Anyway, sorry for the diversion, back to the Atrium5’s. After several weeks of very casual listening, I can easily say that these speakers sound awesome, have great treble, clear midrange and decent bass (though they do sound much fuller when supplemented with a subwoofer). You could do without the subwoofer but realize the practical limitation of a 5″ woofer in a small sealed enclosure. I measured the speakers using REW in my house before installing them outside and was pleasantly surprised by the nice flat response from these speakers. Check out the frequency response plots below. There’s a little boost in the treble to keep music sounding bright with a subtle drop in the midrange to prevent overemphasis of vocals. Bass down to about 70 Hz before it starts to roll-off. The enclosure is solid, the 5″ polycone woofer should withstand the elements and you get a legit 3/4″ aluminum dome tweeter. The plethora of 5-star reviews is enough to sell just about anyone on these speakers and after measuring them and listening to them for a few weeks now, I definitely agree with the reviews, these are a great-sounding pair of speakers that will do justice for almost any outdoor setup. A 5-year warranty has you covered for half a decade, so here’s to hoping they withstand the harsh sun of the Arizona desert. I didn’t install them underneath my roof/eaves like they recommend, but I did put them underneath some oleanders which should keep most of the direct sun off of them. They’ll take the full brunt of any rains/monsoons however, so hopefully they can withstand a little water. For now though I give the speakers 5 big stars to add to all the others. I couldn’t have built a better pair of speakers for the price. And certainly not as fast as clicking Complete Order and having them show up on my doorstep 3 days later. I could get used to this whole ‘buying finished/commercial speakers’ thing.

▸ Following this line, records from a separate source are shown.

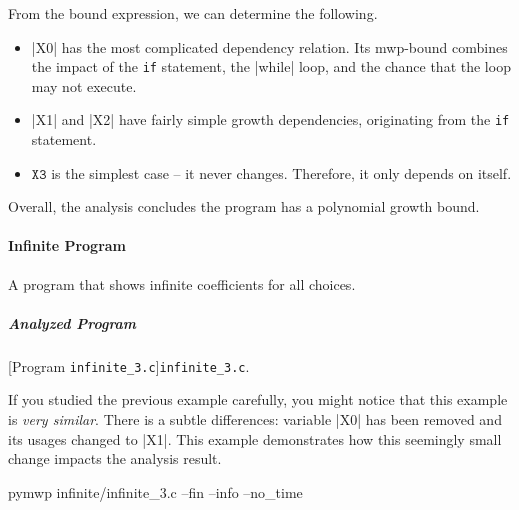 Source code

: From the bound expression, we can determine the following.

\begin{itemize}
\item \pr|X0| has the most complicated dependency relation.
Its mwp-bound combines the impact of the \texttt{if} statement, the \pr|while| loop, and the chance that the loop may not execute.

\item \pr|X1| and \pr|X2| have fairly simple growth dependencies, originating from the \texttt{if} statement.

\item \(\texttt{X3}\) is the simplest case -- it never changes.
Therefore, it only depends on itself.
\end{itemize}

Overall, the analysis concludes the program has a polynomial growth bound.

\paragraph{Infinite Program}\label{inf-prog}
A program that shows infinite coefficients for all choices.

\subparagraph*{Analyzed Program}

\begin{center}
\begin{minipage}{\textwidth}
\captionsetup{type=lstlisting}
[Program \texttt{infinite\_3.c}]{\texttt{infinite\_3.c}.}
\label{lst:inifnite3}
\end{minipage}
\end{center}

If you studied the previous example carefully, you might notice that this example is \emph{very similar}.
There is a subtle differences: variable \pr|X0| has been removed and its usages changed to \pr|X1|.
This example demonstrates how this seemingly small change impacts the analysis result.

\begin{center}
\begin{minipage}{\textwidth}
\begin{cmdlisting}[label={lst:ex4-run-cmd}]
pymwp infinite/infinite_3.c --fin --info --no_time
\end{cmdlisting}
\end{minipage}
\end{center}

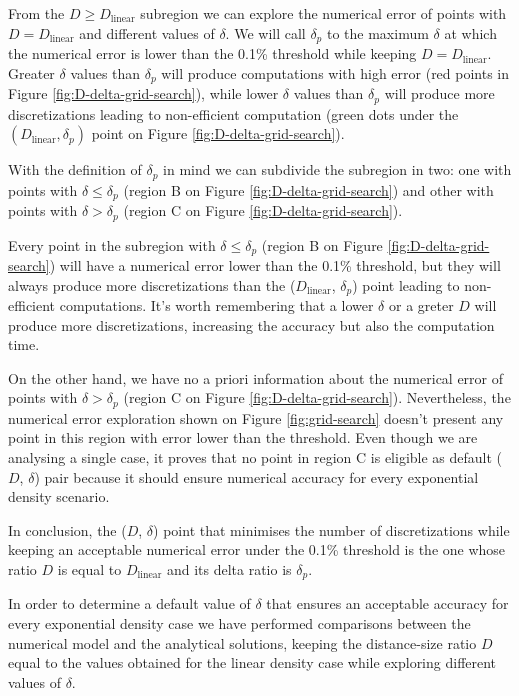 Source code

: \documentclass[extra]{gji}
\begin{document}
From the $D \ge D_\text{linear}$ subregion we can explore the numerical 
error of points with $D = D_\text{linear}$ and different values of 
$\delta$.
We will call $\delta_p$ to the maximum $\delta$ at which the numerical 
error is lower than the 0.1\% threshold while keeping
$D = D_ \text{linear}$.
Greater $\delta$ values than $\delta_p$ will produce computations with 
high error (red points in Figure \ref{fig:D-delta-grid-search}), while 
lower $\delta$ values than $\delta_p$ will produce more discretizations 
leading to non-efficient computation (green dots under the 
$(D_\text{linear}, \delta_p)$ point on Figure \ref{fig:D-delta-grid-search}).

With the definition of $\delta_p$ in mind we can subdivide the 
subregion in two: one with points with $\delta \le \delta_p$ (region B 
on Figure \ref{fig:D-delta-grid-search}) and other with points with 
$\delta > \delta_p$ (region C on Figure \ref{fig:D-delta-grid-search}).

Every point in the subregion with $\delta \le \delta_p$ (region B on 
Figure \ref{fig:D-delta-grid-search}) will have a numerical error lower 
than the 0.1\% threshold, but they will always produce more 
discretizations than the ($D_\text{linear}$, $\delta_p$) point leading 
to non-efficient computations.
It's worth remembering that a lower $\delta$ or a greter $D$ will 
produce more discretizations, increasing the accuracy but also the 
computation time.

On the other hand, we have no a priori information about the numerical 
error of points with $\delta > \delta_p$ (region C on 
Figure \ref{fig:D-delta-grid-search}).
Nevertheless, the numerical error exploration shown on
Figure \ref{fig:grid-search} doesn't present any 
point in this region with error lower than the threshold.
Even though we are analysing a single case, it proves that no point in 
region C is eligible as default ($D$, $\delta$) pair because it should 
ensure numerical accuracy for every exponential density scenario.

In conclusion, the ($D$, $\delta$) point that minimises the number of 
discretizations while keeping an acceptable numerical error under the 
0.1\% threshold is the one whose ratio $D$ is equal to 
$D_\text{linear}$ and its delta ratio is $\delta_p$.

In order to determine a default value of $\delta$ that ensures an 
acceptable accuracy for every exponential density case we have 
performed comparisons between the numerical model and the analytical 
solutions, keeping the distance-size ratio $D$ equal to the values 
obtained for the linear density case while exploring different values of 
$\delta$.
\end{document}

Apple Airport Express and Russound Amplifiers

So let’s move on to how I wired these things up to my whole house audio system. I currently have a 5 zones in my house that use discontinued Apple Airport Express units as the main streaming devices. I think a lot of people forget that these aren’t just wi-fi extenders but actually streaming audio playback devices. This is my go-to setup for whole house audio. They are small, wireless (or wired) and are basically plug and play. Apple Airports work flawlessly with iOS and iTunes. You can pick and choose your zones in iTunes and play music to any single or multiple zones with independent volume control on each. Timing is synced up for all zones so you don’t have the echo/delay effect which can happen when the timing of the music across zones is out of sync. In iOS on your phone you can only select one zone, but that rarely causes too many issues with the wife/kids using their phones as most of the time they only want to play music to one zone at a time anyway. Still you can use iTunes and the Remote App within iOS to control music in your library and play to multiple zones while controlling the music with your phone. You just can’t play music on your phone to more than one zone (or more than one Apple Airport) for some reason. But frankly this setup works great, sounds great, is easy to hook up, is cheap ($20 is the average price for a used Airport Express) and is totally integrated for anyone living within the Apple ecosystem. A similar approach can be done with Amazon’s Echo Dot or Google’s Chromecast, depending on your evil empire of choice. Also, if you pick up Amoeba’s Airfoil software on PC you can stream anything playing on your computer including YouTube, Spotify, Amazon Music, whatever your favorite streaming platform. The Apple Airports just look like an available device and it plays to them like any speaker. Airfoil has worked great for me over the years. The software isn’t free but is definitely worth getting. So we’ll add one Apple Airport Express to create one more zone and we’ll call it “Pool”.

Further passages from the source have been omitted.